Rapto, com origem etimológica no latim raptus, é um termo que admite várias acepções. Pode-se tratar do arrebatamento que leva uma pessoa a actuar de forma impulsiva ou irracional a uma dada altura.

Exemplos: “Num rapto de loucura, o homem agarrou num revólver e começou a disparar, acabando por ferir cinco pessoas”, “A cama ficou desfeita após um rapto de paixão que embargou a sua namorada”, “O chefe teve um rapto de amabilidade e deixou-nos sair mais cedo”.

O conceito de rapto também é utilizado para evocar a acção que consiste em sequestrar um indivíduo com o objectivo, em geral, de exigir um resgate para sua libertação.

O rapto consiste na privação ilegítima da liberdade de outra pessoa, recorrendo ao uso da violência ou da intimidação: “Suspeitam que o empresário desaparecido foi vítima de um rapto”, “A Igreja manifestou a sua preocupação com o rapto de mulheres que são forçadas a prostituir-se”, “Um homem raptou a sua filha de três anos, e levou-a para o estrangeiro”.
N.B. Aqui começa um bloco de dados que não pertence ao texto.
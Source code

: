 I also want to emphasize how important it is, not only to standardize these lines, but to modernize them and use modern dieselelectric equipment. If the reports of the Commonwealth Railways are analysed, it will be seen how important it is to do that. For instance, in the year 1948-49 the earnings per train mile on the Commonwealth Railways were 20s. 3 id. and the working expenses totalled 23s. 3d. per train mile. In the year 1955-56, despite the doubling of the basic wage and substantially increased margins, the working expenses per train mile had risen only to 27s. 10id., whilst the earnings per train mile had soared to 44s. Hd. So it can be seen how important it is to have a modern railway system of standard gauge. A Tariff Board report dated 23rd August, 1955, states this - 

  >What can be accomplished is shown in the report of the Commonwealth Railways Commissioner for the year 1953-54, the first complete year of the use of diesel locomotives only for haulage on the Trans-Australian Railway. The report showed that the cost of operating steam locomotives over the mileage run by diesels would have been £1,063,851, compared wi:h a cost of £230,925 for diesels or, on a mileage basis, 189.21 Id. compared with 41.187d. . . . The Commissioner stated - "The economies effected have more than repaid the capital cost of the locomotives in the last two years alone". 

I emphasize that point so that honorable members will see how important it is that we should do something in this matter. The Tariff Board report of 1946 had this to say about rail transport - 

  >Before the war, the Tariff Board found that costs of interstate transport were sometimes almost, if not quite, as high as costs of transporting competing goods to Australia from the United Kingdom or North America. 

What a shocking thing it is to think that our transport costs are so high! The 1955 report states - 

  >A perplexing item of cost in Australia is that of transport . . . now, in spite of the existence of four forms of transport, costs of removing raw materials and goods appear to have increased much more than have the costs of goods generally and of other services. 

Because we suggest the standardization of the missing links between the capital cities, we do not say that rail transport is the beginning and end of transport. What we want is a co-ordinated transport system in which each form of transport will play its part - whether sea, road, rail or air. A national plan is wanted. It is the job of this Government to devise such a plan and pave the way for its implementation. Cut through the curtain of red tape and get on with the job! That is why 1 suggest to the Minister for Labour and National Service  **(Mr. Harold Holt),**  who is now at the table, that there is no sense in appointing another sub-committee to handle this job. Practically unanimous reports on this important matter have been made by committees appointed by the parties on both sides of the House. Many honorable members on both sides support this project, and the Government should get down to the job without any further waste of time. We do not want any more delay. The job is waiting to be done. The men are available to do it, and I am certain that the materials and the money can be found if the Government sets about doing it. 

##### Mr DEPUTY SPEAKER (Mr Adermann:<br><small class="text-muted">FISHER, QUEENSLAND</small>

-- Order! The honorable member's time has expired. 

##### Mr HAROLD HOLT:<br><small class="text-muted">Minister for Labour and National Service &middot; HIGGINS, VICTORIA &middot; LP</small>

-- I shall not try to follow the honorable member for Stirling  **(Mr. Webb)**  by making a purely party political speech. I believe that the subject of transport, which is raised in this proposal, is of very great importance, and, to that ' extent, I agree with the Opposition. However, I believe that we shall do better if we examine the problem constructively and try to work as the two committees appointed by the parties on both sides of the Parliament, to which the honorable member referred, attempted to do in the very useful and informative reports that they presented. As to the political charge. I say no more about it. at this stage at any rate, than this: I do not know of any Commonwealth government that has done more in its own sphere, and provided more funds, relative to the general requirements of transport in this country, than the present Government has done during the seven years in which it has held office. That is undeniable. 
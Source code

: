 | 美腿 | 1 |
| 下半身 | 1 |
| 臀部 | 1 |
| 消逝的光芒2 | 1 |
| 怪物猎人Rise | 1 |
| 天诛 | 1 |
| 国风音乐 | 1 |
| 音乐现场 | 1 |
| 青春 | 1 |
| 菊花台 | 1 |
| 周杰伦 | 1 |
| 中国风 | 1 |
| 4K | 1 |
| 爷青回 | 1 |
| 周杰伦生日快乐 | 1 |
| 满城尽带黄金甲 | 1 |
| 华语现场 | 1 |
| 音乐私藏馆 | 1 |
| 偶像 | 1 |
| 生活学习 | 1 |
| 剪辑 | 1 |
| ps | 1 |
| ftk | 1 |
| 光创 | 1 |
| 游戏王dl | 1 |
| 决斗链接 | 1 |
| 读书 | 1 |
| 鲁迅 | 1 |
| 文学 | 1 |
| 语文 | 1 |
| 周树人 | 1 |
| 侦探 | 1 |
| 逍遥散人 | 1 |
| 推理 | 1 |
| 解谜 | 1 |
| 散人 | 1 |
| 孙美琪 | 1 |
O rapto pode realizar-se com a finalidade de abusar sexualmente da vítima: “Depois do rapto, a mulher foi violada em repetidas oportunidades pelo captor”, “O Roberto conseguiu evitar um rapto: a polícia suspeita de um violador em série”.

No catolicismo, dá-se o nome de rapto ou arrebatamento ao momento em que Jesus regressaria à Terra para elevar o céu aqueles que foram salvos graças à sua união com Deus.